Political chaos has deterred foreign investors, but lawyers hope new prime minister Narendra Modi can create a more business-friendly environment
With political turmoil bringing business activity in India to a virtual standstill this year, even the country’s leading firms have felt the pinch. Scandals such as the allocation of 2G spectrum licences effectively brought policy-making to a halt, while retrospective tax laws have put off all but the most committed foreign investors. As a result, India’s GDP dipped in 2013 for only the second time in a decade, from $1.87trn (£1.1trn) to $1.84trn.
Despite this, Amarchand & Mangaldas, India’s largest firm by lawyer headcount and turnover, managed to post a revenue rise.
“Given the political paralysis there was a slowdown in the market last year, but we still saw 15 per cent growth in revenue,” says partner Raghubir Menon.
Although the firm is heavily weighted towards corporate work, which accounts for 50 per cent of revenue, the introduction of a new Companies Act in 2013 helped mitigate the impact of there being almost no M&A work.
“The corporate stream has been fairly busy because we’ve had the new act – there’s been a lot of restructuring work,” explains Menon.
A positive knock-on effect of India’s political troubles has been a sharp rise in litigation work, cancelling out the lack of investment in areas such as infrastructure, energy, roads and power.
Corporate powerhouse AZB & Partners also found a boom in litigation work made up for the shortfall in corporate transactions.

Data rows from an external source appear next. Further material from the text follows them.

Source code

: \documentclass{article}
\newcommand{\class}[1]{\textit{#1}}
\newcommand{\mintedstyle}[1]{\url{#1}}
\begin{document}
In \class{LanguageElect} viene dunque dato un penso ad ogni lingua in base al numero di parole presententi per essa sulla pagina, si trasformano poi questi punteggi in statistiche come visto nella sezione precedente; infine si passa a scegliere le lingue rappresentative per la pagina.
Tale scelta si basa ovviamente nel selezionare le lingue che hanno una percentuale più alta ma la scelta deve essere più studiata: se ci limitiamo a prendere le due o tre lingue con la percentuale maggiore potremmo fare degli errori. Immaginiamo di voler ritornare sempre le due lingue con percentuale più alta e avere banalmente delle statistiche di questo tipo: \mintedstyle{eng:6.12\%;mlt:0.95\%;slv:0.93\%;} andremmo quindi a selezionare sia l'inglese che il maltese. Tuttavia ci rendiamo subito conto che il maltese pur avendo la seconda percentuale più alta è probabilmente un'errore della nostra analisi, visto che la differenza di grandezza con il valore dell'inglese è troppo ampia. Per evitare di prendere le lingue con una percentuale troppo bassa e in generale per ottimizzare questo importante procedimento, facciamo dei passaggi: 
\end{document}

“Our turnover went up by about 15 per cent, mainly due to litigation,” says managing partner Zia Mody, adding that the matters the firm was instructed on related to defaults and stress in the financial system. “Litigation contributed about 22-25 per cent to the firm [in the past financial year], when it used to be about 15-18 per cent.”
Although about 50 per cent of AZB’s work originates overseas, the firm continued to get some foreign direct investment mandates from a small number of investors who already had a presence in India.
“We found that investors who already had more than a hole in the ground – like Glaxo – were happy to invest more because they’d already bought into India,” says Mody. “We also saw continued interest from private equity clients, although the cycle to close a deal was longer.”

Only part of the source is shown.